From the beginning, her practice occupied a liminal space—between craft and industry, between prototype and product, between usefulness and meaning.
That tension defines the exhibition’s first section, Dirty Hands, which revisits her early years. Here, ceramics, textiles, and furniture are presented alongside a video montage of the designer’s hands at work—an insistence on the physicality of making in an era increasingly defined by digital abstraction.
The message is clear: design, for Jongerius, is not a frictionless process. It is labor, experimentation, and, crucially, imperfection.
A Manifesto Against Design as Usual
If the retrospective frames Jongerius as a critical voice, her own words have made that position unmistakable. In her widely circulated manifesto, Beyond the New—developed with design theorist Louise Schouwenberg—Jongerius issued a direct challenge to the discipline: stop chasing novelty for its own sake (full manifesto available via the Jongeriuslab website and design publications).
Instead, she called for a fundamental reorientation toward durability, material intelligence, and cultural meaning. The manifesto argues that design has become trapped in a cycle of superficial innovation—endless newness without depth—and urges designers to “add quality, not quantity” to the built environment.
Seen through this lens, Whispering Things is not just a retrospective; it is a built argument, a spatial extension of that manifesto’s central claim that design must slow down, look closer, and take responsibility for what it puts into the world.
Inside the Corporate Machine—Without Being Consumed by It
If Jongerius’s early work established her as a critical voice, her later collaborations with global brands complicated that narrative. She has worked with companies including Maharam, IKEA, Nike, Camper, KLM, and Vitra—hardly fringe actors (see product collaborations across brand archives).
Yet the exhibition’s second chapter, Business Class, reframes these partnerships not as compromises but as sites of negotiation. Rather than showcasing polished end products, the gallery foregrounds process: sketches, samples, prototypes, and correspondence.
What emerges is a portrait of a designer who enters industrial systems not to streamline them, but to interrogate them—raising questions about authorship, material integrity, and responsibility.
In this sense, Jongerius’s corporate work becomes something else entirely: a form of embedded critique.
Color as Instability, Not System
The third gallery, Feeling Eye, shifts focus to one of Jongerius’s most sustained investigations: color. But here again, she resists convention.

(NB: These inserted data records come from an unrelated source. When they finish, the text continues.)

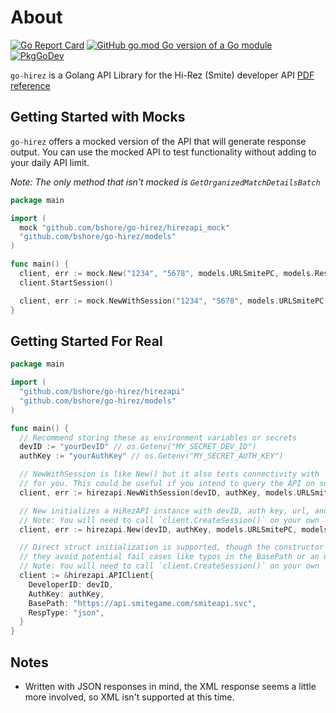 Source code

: # About

[![Go Report Card](https://goreportcard.com/badge/github.com/bshore/go-hirez?style=flat-square)](https://goreportcard.com/report/github.com/bshore/go-hirez)
[![GitHub go.mod Go version of a Go module](https://img.shields.io/github/go-mod/go-version/gomods/athens.svg)](https://github.com/bshore/go-hirez)
[![PkgGoDev](https://pkg.go.dev/badge/mod/github.com/bshore/go-hirez)](https://pkg.go.dev/mod/github.com/bshore/go-hirez)

`go-hirez` is a Golang API Library for the Hi-Rez (Smite) developer API [PDF reference](https://docs.google.com/document/d/1OFS-3ocSx-1Rvg4afAnEHlT3917MAK_6eJTR6rzr-BM/edit)

## Getting Started with Mocks

`go-hirez` offers a mocked version of the API that will generate response output.
You can use the mocked API to test functionality without adding to your daily API limit.

_Note: The only method that isn't mocked is `GetOrganizedMatchDetailsBatch`_

```go
package main

import (
  mock "github.com/bshore/go-hirez/hirezapi_mock"
  "github.com/bshore/go-hirez/models"
)

func main() {
  client, err := mock.New("1234", "5678", models.URLSmitePC, models.ResponseTypeJSON)
  client.StartSession()

  client, err := mock.NewWithSession("1234", "5678", models.URLSmitePC, models.ResponseTypeJSON)
}
```

## Getting Started For Real

```go
package main

import (
  "github.com/bshore/go-hirez/hirezapi"
  "github.com/bshore/go-hirez/models"
)

func main() {
  // Recommend storing these as environment variables or secrets
  devID := "yourDevID" // os.Getenv("MY_SECRET_DEV_ID")
  authKey := "yourAuthKey" // os.Getenv("MY_SECRET_AUTH_KEY")

  // NewWithSession is like New() but it also tests connectivity with `Ping()` and calls `CreateSession()`
  // for you. This could be useful if you intend to query the API on some sort of schedule.
  client, err := hirezapi.NewWithSession(devID, authKey, models.URLSmitePC, models.ResponseTypeJSON)

  // New initializes a HiRezAPI instance with devID, auth key, url, and response type.
  // Note: You will need to call `client.CreateSession()` on your own
  client, err := hirezapi.New(devID, authKey, models.URLSmitePC, models.ResponseTypeJSON)

  // Direct struct initialization is supported, though the constructor methods are recommended since
  // they avoid potential fail cases like typos in the BasePath or an unsuppored RespType
  // Note: You will need to call `client.CreateSession()` on your own
  client := &hirezapi.APIClient{
    DeveloperID: devID,
    AuthKey: authKey,
    BasePath: "https://api.smitegame.com/smiteapi.svc",
    RespType: "json",
  }
}
```

## Notes

- Written with JSON responses in mind, the XML response seems a little more involved, so XML isn't supported at this time.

Instead of treating color as a fixed system—Pantone-perfect and endlessly reproducible—Jongerius approaches it as something relational, unstable, and deeply contingent (see Jongeriuslab color studies and research projects).
A monumental installation of approximately 300 Coloured Vases anchors the space, alongside experimental textiles and paper studies.
The work suggests that color is not a property of objects but an event—something that shifts with light, context, and perception.
It is a subtle but radical departure from the industrial logic of standardization.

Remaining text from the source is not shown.